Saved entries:

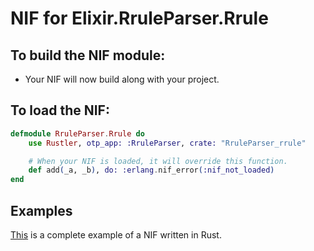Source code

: # NIF for Elixir.RruleParser.Rrule

## To build the NIF module:

- Your NIF will now build along with your project.

## To load the NIF:

```elixir
defmodule RruleParser.Rrule do
    use Rustler, otp_app: :RruleParser, crate: "RruleParser_rrule"

    # When your NIF is loaded, it will override this function.
    def add(_a, _b), do: :erlang.nif_error(:nif_not_loaded)
end
```

## Examples

[This](https://github.com/hansihe/NifIo) is a complete example of a NIF written in Rust.
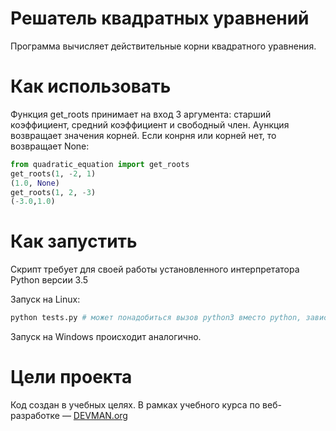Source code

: # Решатель квадратных уравнений

Программа вычисляет действительные корни квадратного уравнения.

# Как использовать

Функция get_roots принимает на вход 3 аргумента: старший коэффициент, средний коэффициент и свободный член. Aункция возвращает значения корней.
Если конрня или корней нет, то возвращает None:

```python
from quadratic_equation import get_roots
get_roots(1, -2, 1)
(1.0, None)
get_roots(1, 2, -3)
(-3.0,1.0)
```

# Как запустить

Скрипт требует для своей работы установленного интерпретатора Python версии 3.5

Запуск на Linux:

```bash
python tests.py # может понадобиться вызов python3 вместо python, зависит от настроек операционной системы
```

Запуск на Windows происходит аналогично.

# Цели проекта

Код создан в учебных целях. В рамках учебного курса по веб-разработке ― [DEVMAN.org](https://devman.org)
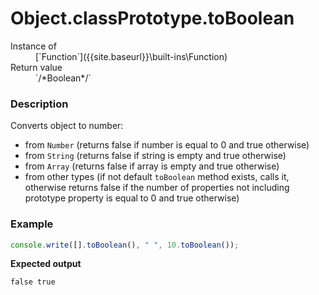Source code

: # Object.classPrototype.toBoolean

<dl>
<dt> Instance of </dt><dd markdown="1">
 [`Function`]({{site.baseurl}}\built-ins\Function) 
</dd>
<dt> Return value </dt><dd markdown="1">
 `/*Boolean*/` 
</dd>
</dl>

### Description

Converts object to number:
- from `Number` (returns false if number is equal to 
  0 and true otherwise)
- from `String` (returns false if string is empty and 
  true otherwise)
- from `Array` (returns false if array is empty and 
  true otherwise)
- from other types (if not default `toBoolean` method 
  exists, calls it, otherwise returns false if the number 
  of properties not including prototype property is 
  equal to 0 and true otherwise)

### Example

```js
console.write([].toBoolean(), " ", 10.toBoolean());
```

**Expected output**

```
false true
```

» **Requirement**: Each entry above should be printed again word for word, with any picture dropped.

» **Response area**:
Source code

: # NIF for Elixir.RruleParser.Rrule

## To build the NIF module:

- Your NIF will now build along with your project.

## To load the NIF:

```elixir
defmodule RruleParser.Rrule do
    use Rustler, otp_app: :RruleParser, crate: "RruleParser_rrule"

    # When your NIF is loaded, it will override this function.
    def add(_a, _b), do: :erlang.nif_error(:nif_not_loaded)
end
```

## Examples

[This](https://github.com/hansihe/NifIo) is a complete example of a NIF written in Rust.
Source code

: # Решатель квадратных уравнений

Программа вычисляет действительные корни квадратного уравнения.

# Как использовать

Функция get_roots принимает на вход 3 аргумента: старший коэффициент, средний коэффициент и свободный член. Aункция возвращает значения корней.
Если конрня или корней нет, то возвращает None:

```python
from quadratic_equation import get_roots
get_roots(1, -2, 1)
(1.0, None)
get_roots(1, 2, -3)
(-3.0,1.0)
```

# Как запустить

Скрипт требует для своей работы установленного интерпретатора Python версии 3.5

Запуск на Linux:

```bash
python tests.py # может понадобиться вызов python3 вместо python, зависит от настроек операционной системы
```

Запуск на Windows происходит аналогично.

# Цели проекта

Код создан в учебных целях. В рамках учебного курса по веб-разработке ― [DEVMAN.org](https://devman.org)
Source code

: # Object.classPrototype.toBoolean

<dl>
<dt> Instance of </dt><dd markdown="1">
 [`Function`]({{site.baseurl}}\built-ins\Function) 
</dd>
<dt> Return value </dt><dd markdown="1">
 `/*Boolean*/` 
</dd>
</dl>

### Description

Converts object to number:
- from `Number` (returns false if number is equal to 
  0 and true otherwise)
- from `String` (returns false if string is empty and 
  true otherwise)
- from `Array` (returns false if array is empty and 
  true otherwise)
- from other types (if not default `toBoolean` method 
  exists, calls it, otherwise returns false if the number 
  of properties not including prototype property is 
  equal to 0 and true otherwise)

### Example

```js
console.write([].toBoolean(), " ", 10.toBoolean());
```

**Expected output**

```
false true
```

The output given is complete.